With the passage of the Tax Cuts and Jobs Act of 2017, certain universities will pay taxes on funds related to students and their financial aid. The legislation’s current impact is limited to universities serving more than 500 students with investment income greater than $500,000 per student.
Trinity is among the nearly 30 universities across the country that will start paying the tax for their fiscal year starting in 2018, Cochran said. Others schools in this group are well known for their sizable endowments: Yale, Harvard, Stanford, Princeton, and Rice universities are among the 30. Harvard’s 2016 endowment, reported by U.S. News & World Report to be more than $35.6 billion, is the nation’s largest.
San Antonio’s other private universities, University of the Incarnate Word, St. Mary’s University, and Our Lady of the Lake University, will likely not have to pay this tax bill for quite some time – if ever – due to the size of their endowments.
“It’s unlikely we would hit that threshold for many years, if at all,” St. Mary’s University spokesman Andrew Festa said of the $500,000-per-student endowment fund mark.

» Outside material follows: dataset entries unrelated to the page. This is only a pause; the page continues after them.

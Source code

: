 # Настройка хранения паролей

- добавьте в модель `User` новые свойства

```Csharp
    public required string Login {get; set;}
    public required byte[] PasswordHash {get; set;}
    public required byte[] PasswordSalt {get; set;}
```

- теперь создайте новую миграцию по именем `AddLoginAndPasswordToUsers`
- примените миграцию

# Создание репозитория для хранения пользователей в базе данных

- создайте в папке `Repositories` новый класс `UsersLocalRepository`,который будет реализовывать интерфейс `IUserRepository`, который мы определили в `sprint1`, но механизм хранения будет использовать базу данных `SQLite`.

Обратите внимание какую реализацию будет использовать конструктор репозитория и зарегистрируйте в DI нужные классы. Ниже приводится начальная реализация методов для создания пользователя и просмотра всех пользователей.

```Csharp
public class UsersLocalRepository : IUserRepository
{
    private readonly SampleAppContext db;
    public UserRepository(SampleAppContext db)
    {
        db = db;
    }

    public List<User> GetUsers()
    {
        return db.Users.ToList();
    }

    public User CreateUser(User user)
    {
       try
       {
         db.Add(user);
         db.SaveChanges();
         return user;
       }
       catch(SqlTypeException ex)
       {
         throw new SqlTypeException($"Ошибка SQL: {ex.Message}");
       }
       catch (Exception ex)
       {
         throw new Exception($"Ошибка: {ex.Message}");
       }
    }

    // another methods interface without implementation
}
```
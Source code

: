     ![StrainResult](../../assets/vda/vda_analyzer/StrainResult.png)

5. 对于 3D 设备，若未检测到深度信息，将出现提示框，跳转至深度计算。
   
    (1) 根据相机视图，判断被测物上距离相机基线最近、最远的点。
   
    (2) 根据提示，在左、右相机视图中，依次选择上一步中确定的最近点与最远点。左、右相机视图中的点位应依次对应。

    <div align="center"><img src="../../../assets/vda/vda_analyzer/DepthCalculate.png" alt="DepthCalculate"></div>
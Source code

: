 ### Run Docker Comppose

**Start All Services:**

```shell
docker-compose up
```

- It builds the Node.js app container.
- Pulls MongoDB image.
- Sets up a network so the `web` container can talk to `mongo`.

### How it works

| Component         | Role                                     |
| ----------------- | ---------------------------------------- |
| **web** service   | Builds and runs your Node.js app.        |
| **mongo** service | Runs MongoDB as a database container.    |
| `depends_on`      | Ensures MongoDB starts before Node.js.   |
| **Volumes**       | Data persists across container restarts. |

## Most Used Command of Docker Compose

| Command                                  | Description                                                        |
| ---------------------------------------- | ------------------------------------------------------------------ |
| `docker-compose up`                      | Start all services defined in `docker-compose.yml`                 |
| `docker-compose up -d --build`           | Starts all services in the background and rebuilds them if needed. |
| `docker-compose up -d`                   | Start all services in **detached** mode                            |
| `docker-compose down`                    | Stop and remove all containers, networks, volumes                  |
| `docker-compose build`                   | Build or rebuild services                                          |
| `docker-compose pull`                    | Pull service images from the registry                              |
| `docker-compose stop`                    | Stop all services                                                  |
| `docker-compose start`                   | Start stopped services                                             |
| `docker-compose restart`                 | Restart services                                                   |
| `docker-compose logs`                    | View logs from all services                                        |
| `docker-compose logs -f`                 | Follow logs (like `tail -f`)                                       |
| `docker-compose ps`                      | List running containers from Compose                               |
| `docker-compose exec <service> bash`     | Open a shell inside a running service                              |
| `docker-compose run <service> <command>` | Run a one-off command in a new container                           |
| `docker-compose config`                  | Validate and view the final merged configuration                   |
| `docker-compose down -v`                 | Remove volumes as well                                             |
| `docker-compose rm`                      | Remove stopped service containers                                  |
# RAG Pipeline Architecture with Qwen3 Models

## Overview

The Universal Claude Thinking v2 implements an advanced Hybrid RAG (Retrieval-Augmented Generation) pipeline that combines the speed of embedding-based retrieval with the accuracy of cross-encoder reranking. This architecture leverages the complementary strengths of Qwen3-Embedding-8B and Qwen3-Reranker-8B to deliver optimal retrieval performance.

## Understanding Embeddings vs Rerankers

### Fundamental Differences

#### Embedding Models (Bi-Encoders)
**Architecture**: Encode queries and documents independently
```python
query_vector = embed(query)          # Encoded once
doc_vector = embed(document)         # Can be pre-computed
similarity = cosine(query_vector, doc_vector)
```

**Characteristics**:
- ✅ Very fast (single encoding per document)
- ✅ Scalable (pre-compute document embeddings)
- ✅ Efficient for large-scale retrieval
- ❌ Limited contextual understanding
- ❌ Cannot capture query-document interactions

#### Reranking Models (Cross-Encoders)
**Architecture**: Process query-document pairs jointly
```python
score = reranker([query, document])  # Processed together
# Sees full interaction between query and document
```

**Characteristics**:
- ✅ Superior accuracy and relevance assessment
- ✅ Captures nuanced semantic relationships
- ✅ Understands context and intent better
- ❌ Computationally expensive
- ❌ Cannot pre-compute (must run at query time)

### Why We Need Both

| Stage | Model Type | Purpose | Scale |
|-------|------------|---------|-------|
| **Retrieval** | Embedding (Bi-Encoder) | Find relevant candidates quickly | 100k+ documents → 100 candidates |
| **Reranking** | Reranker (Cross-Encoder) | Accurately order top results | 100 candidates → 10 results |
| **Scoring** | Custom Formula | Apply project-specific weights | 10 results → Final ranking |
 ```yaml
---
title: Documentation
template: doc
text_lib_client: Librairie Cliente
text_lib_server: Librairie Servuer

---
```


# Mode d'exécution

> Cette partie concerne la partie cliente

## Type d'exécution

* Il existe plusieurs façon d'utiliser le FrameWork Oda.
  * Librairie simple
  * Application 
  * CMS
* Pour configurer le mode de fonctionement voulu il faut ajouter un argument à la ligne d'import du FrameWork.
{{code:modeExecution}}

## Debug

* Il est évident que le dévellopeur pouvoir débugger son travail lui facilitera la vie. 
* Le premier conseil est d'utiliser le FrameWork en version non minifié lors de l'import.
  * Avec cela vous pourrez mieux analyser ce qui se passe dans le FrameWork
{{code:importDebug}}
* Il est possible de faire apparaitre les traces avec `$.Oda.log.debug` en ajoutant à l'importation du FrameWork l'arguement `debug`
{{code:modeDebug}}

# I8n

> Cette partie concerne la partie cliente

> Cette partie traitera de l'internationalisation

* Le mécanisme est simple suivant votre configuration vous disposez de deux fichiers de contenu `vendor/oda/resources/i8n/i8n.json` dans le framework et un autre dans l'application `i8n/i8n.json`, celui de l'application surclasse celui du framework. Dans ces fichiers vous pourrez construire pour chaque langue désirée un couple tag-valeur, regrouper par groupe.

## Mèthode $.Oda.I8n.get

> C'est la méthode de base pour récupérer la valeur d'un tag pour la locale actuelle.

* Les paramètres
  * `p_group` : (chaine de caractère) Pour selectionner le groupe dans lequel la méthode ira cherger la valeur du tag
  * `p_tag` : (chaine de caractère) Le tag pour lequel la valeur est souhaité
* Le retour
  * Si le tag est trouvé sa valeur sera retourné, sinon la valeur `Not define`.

Still, Anderson said universities should be wary of the future implications a bill like this could have. With the “current growth,” he said the bill will impact 50 universities in a couple of years, and the number will continue to grow.
Trinity’s president also questioned whether the scope of the tax bill would grow in future years to include public colleges and universities.
“While it only impacts private universities, would it expand to public [in the future]?” he asked.
In early March, Anderson said he and 48 other private university presidents wrote to Congressional leaders from both parties to convey “deep objections” and ask for the repeal or amendment of the provision.
“The new tax establishes a precedent that threatens all charities,” the letter said. “This is not simply an extension of policy from private foundations to colleges and universities. … Taxing college and university resources will reduce not just these resources, but also the impact of our institutions, and the impact of our students.”
The day after the university presidents sent the letter, U.S. Reps. John Delaney (D-Maryland) and Bradley Byrne (R-Alabama) filed the Don’t Tax Higher Education Act to repeal the endowment provision. The bill was referred to the House Ways and Means Committee on March 8, but the bill has not advanced.